The great thing is, that uncomfortable zone becomes the new comfort zone, and we can keep pushing ourselves forward. It works with our students, and it works with ourselves.
Sitting in a session on Agile Leadership today in Edmonton. Our division principals and many of our system leadership is present. We are discussing the practices of leadership to influence the improvement of student learning.
One of the topics we are discussing is how do we influence teacher behaviour as a key piece in making sure student learning is happening. One of our key roles is leading teacher learning and development. At LT we have spent a year and a half so far in making sure that the teachers are empowered to take responsibility for this learning, and are given the tools to move forward in the areas that they have embraced in their own professional growth plans.
Today the opportunity for me is to consider my own practice in making this happen. What am I doing that is promoting this practice, and what can I do to ensure that this continues to move forward in the best way possible. Am I in any way doing things that actually hinder this movement? I’ve got some ideas on how to work through this, and I look forward to intentionally keeping this movement going.
The Sturgeon School Division Admin group is meeting in PLC groups we have formed. Most schools are working in small groups with other admin teams on topics they have chosen. In my case my VP and I are working together in our own PLC to address the learning that is currently going on in our school; which has many of our staff are working in PLCs that focus on increasing student understanding by using a guided math focus.

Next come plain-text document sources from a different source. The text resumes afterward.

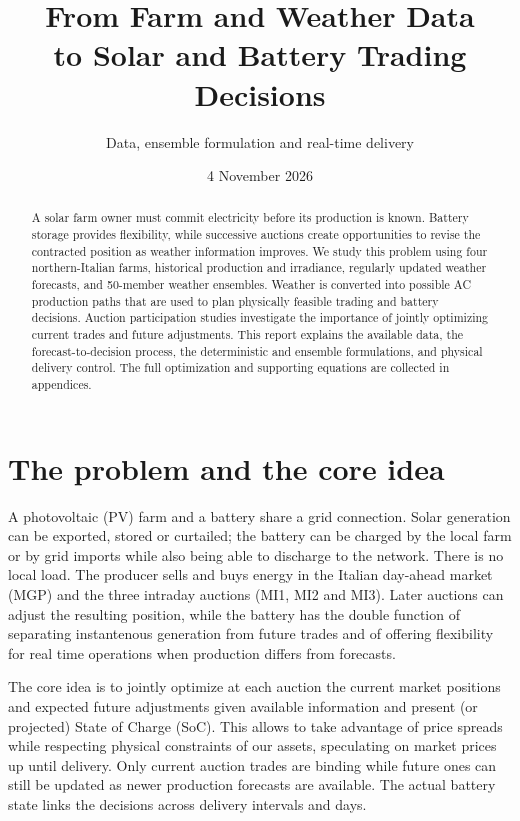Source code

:\documentclass[11pt,a4paper]{article}
\title{From Farm and Weather Data\\to Solar and Battery Trading Decisions}
\author{Data, ensemble formulation and real-time delivery}
\date{4 November 2026}
\begin{document}
\maketitle
\begin{abstract}
A solar farm owner must commit electricity before its production is known.
Battery storage provides flexibility, while successive auctions create
opportunities to revise the contracted position as weather information
improves. We study this problem using four northern-Italian farms, historical
production and irradiance, regularly updated weather forecasts, and 50-member
weather ensembles. Weather is converted into possible AC production paths that
are used to plan physically feasible trading and battery decisions.
Auction participation studies investigate the importance of jointly optimizing current trades
and future adjustments.
This report explains the available data, the forecast-to-decision process,
the deterministic and ensemble formulations, and physical delivery control.
The full optimization and supporting
equations are collected in appendices.
\end{abstract}
\tableofcontents
\newpage

\section{The problem and the core idea}
A photovoltaic (PV) farm and a battery share a grid connection. Solar generation
can be exported, stored or curtailed; the battery can be charged by the local farm or by grid imports 
while also being able to discharge to the network. There is no local load.
The producer sells and buys energy in the Italian day-ahead market
(MGP) and the three intraday auctions (MI1, MI2 and MI3). 
Later auctions can adjust the resulting position, while the
battery has the double function of separating instantenous generation 
from future trades and of offering flexibility for real time operations 
when production differs from forecasts.

The core idea is to jointly optimize at each auction the current market positions and 
expected future adjustments given  available information and present 
(or projected) State of Charge (SoC). This allows to take advantage of price 
spreads while respecting physical constraints of our assets, speculating 
on market prices up until delivery. Only current auction trades 
are binding while future ones can still be updated as newer production 
forecasts are available. The actual battery state links the decisions across delivery intervals and days.
\end{document}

PLCs at Landing Trail have been challenged to look for evidence of improved student learning as they progress through their own PLCs, and to reflect on what is working and what isn’t. PLCs at the schools meet at least once a month at days set aside for staff meetings and Professional Development at the schools. We consider one of the most important PD activities we do to be the work we complete in our PLCs.

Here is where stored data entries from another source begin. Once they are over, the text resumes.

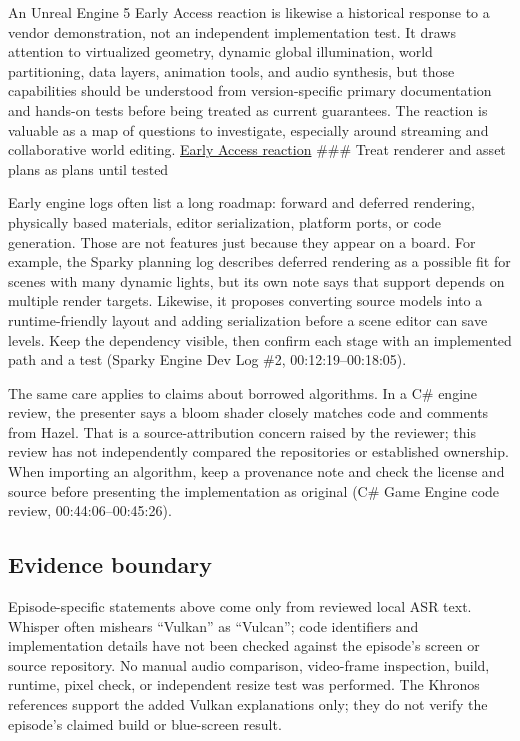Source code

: An Unreal Engine 5 Early Access reaction is likewise a historical response to a vendor demonstration, not an independent implementation test. It draws attention to virtualized geometry, dynamic global illumination, world partitioning, data layers, animation tools, and audio synthesis, but those capabilities should be understood from version-specific primary documentation and hands-on tests before being treated as current guarantees. The reaction is valuable as a map of questions to investigate, especially around streaming and collaborative world editing. \href{https://www.youtube.com/watch?v=nyZnRxvSJrY&t=4m40s}{Early Access reaction} \#\#\# Treat renderer and asset plans as plans until tested

Early engine logs often list a long roadmap: forward and deferred rendering, physically based materials, editor serialization, platform ports, or code generation. Those are not features just because they appear on a board. For example, the Sparky planning log describes deferred rendering as a possible fit for scenes with many dynamic lights, but its own note says that support depends on multiple render targets. Likewise, it proposes converting source models into a runtime-friendly layout and adding serialization before a scene editor can save levels. Keep the dependency visible, then confirm each stage with an implemented path and a test (Sparky Engine Dev Log \#2, 00:12:19--00:18:05).

The same care applies to claims about borrowed algorithms. In a C\# engine review, the presenter says a bloom shader closely matches code and comments from Hazel. That is a source-attribution concern raised by the reviewer; this review has not independently compared the repositories or established ownership. When importing an algorithm, keep a provenance note and check the license and source before presenting the implementation as original (C\# Game Engine code review, 00:44:06--00:45:26).

\subsection{Evidence boundary}\label{05-engine-i-ch008-evidence-boundary}

Episode-specific statements above come only from reviewed local ASR text. Whisper often mishears ``Vulkan'' as ``Vulcan''; code identifiers and implementation details have not been checked against the episode's screen or source repository. No manual audio comparison, video-frame inspection, build, runtime, pixel check, or independent resize test was performed. The Khronos references support the added Vulkan explanations only; they do not verify the episode's claimed build or blue-screen result.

We have had many conversations with staff already about the role of gathering data in our practice to help inform us about what we are doing and what changes we may need to make. Staff are now walking into my office to show me data that would speak to the fact that student learning is being impacted. It is becoming part of the conversations that we have.
This morning at Admin PD time, I was able to consider how we as admin collect the data we decided we need to obtain. There are many things we have put in place already because we have turned to being a data informed school in all areas. There is a lot of data that has been gathered and there are protocols set in place to continue gathering data as we move along. There are a few areas that we have to consider if we want to ensure we are getting data from all sources. Are we sure we have student voice in our data sources? What’s the best way to make sure we are cognizant of the parent feedback in the gathering of data?
We will have opportunity to present our story and journey at an April admin council meeting, and I am excited about that. We have done a lot of impactful things already, and I look forward to the great things that we will continue to encounter as we continue on this journey forward.
In my daily perusal of what’s going on in the Twitterverse, I came across this quote posted by @ShawnUpchurch,
“Leadership involves Finding a Parade and getting in front of it.” (John Naisbitt)
This is absolutely spot on, but it isn’t that easy to do. A leader has to ensure that the staff he or she is charged with, has the capacity and freedom to start the parade. It takes time, and it takes thoughtful, intentional measures. By allowing staff to pursue their passions, to feel trusted, and to be held to a high standard, they can do great things.
It’s not a traditional managerial style, but the results are more powerful as you are working from people’s passions.